### Goal of the exercise
When you copy the records, keep every word exact and leave the pictures out.

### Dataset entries
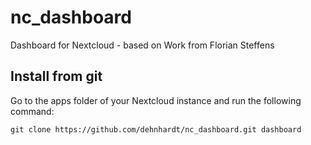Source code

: # nc_dashboard
Dashboard for Nextcloud - based on Work from Florian Steffens


## Install from git

Go to the apps folder of your Nextcloud instance and run the following command:

    git clone https://github.com/dehnhardt/nc_dashboard.git dashboard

### Solution for this problem
Source code

: # nc_dashboard
Dashboard for Nextcloud - based on Work from Florian Steffens


## Install from git

Go to the apps folder of your Nextcloud instance and run the following command:

    git clone https://github.com/dehnhardt/nc_dashboard.git dashboard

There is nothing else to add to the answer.